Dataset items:
::::

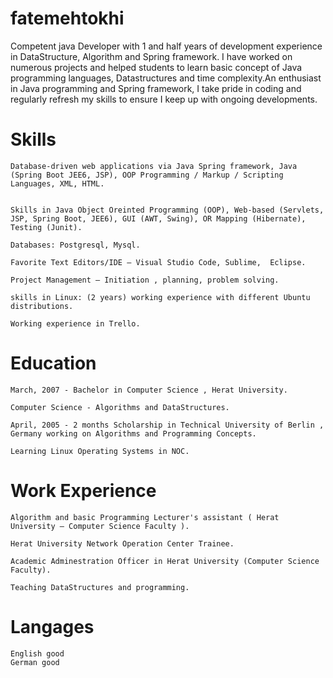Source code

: # fatemehtokhi
Competent java Developer with 1 and half years of development experience in DataStructure, Algorithm and Spring framework. I have worked on numerous projects and helped students to learn basic concept of Java programming languages, Datastructures and time complexity.An enthusiast in  Java programming and Spring framework, I take pride in coding and regularly refresh my skills to ensure I keep up with ongoing developments. 

# Skills

    Database-driven web applications via Java Spring framework, Java (Spring Boot JEE6, JSP), OOP Programming / Markup / Scripting Languages, XML, HTML.


    Skills in Java Object Oreinted Programming (OOP), Web-based (Servlets, JSP, Spring Boot, JEE6), GUI (AWT, Swing), OR Mapping (Hibernate), Testing (Junit).

    Databases: Postgresql, Mysql.

    Favorite Text Editors/IDE – Visual Studio Code, Sublime,  Eclipse.

    Project Management – Initiation , planning, problem solving.

    skills in Linux: (2 years) working experience with different Ubuntu distributions.

    Working experience in Trello.

# Education
    March, 2007 - Bachelor in Computer Science , Herat University.

    Computer Science - Algorithms and DataStructures.

    April, 2005 - 2 months Scholarship in Technical University of Berlin , Germany working on Algorithms and Programming Concepts.

    Learning Linux Operating Systems in NOC.

# Work Experience
    Algorithm and basic Programming Lecturer's assistant ( Herat University – Computer Science Faculty ).

    Herat University Network Operation Center Trainee.

    Academic Adminestration Officer in Herat University (Computer Science Faculty).

    Teaching DataStructures and programming.

# Langages
    English good
    German good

::::

ACTIVITY:
Retype the data exactly; images stay out.

EXERCISE SOLUTION:
Source code

: # fatemehtokhi
Competent java Developer with 1 and half years of development experience in DataStructure, Algorithm and Spring framework. I have worked on numerous projects and helped students to learn basic concept of Java programming languages, Datastructures and time complexity.An enthusiast in  Java programming and Spring framework, I take pride in coding and regularly refresh my skills to ensure I keep up with ongoing developments. 

# Skills

    Database-driven web applications via Java Spring framework, Java (Spring Boot JEE6, JSP), OOP Programming / Markup / Scripting Languages, XML, HTML.


    Skills in Java Object Oreinted Programming (OOP), Web-based (Servlets, JSP, Spring Boot, JEE6), GUI (AWT, Swing), OR Mapping (Hibernate), Testing (Junit).

    Databases: Postgresql, Mysql.

    Favorite Text Editors/IDE – Visual Studio Code, Sublime,  Eclipse.

    Project Management – Initiation , planning, problem solving.

    skills in Linux: (2 years) working experience with different Ubuntu distributions.

    Working experience in Trello.

# Education
    March, 2007 - Bachelor in Computer Science , Herat University.

    Computer Science - Algorithms and DataStructures.

    April, 2005 - 2 months Scholarship in Technical University of Berlin , Germany working on Algorithms and Programming Concepts.

    Learning Linux Operating Systems in NOC.

# Work Experience
    Algorithm and basic Programming Lecturer's assistant ( Herat University – Computer Science Faculty ).

    Herat University Network Operation Center Trainee.

    Academic Adminestration Officer in Herat University (Computer Science Faculty).

    Teaching DataStructures and programming.

# Langages
    English good
    German good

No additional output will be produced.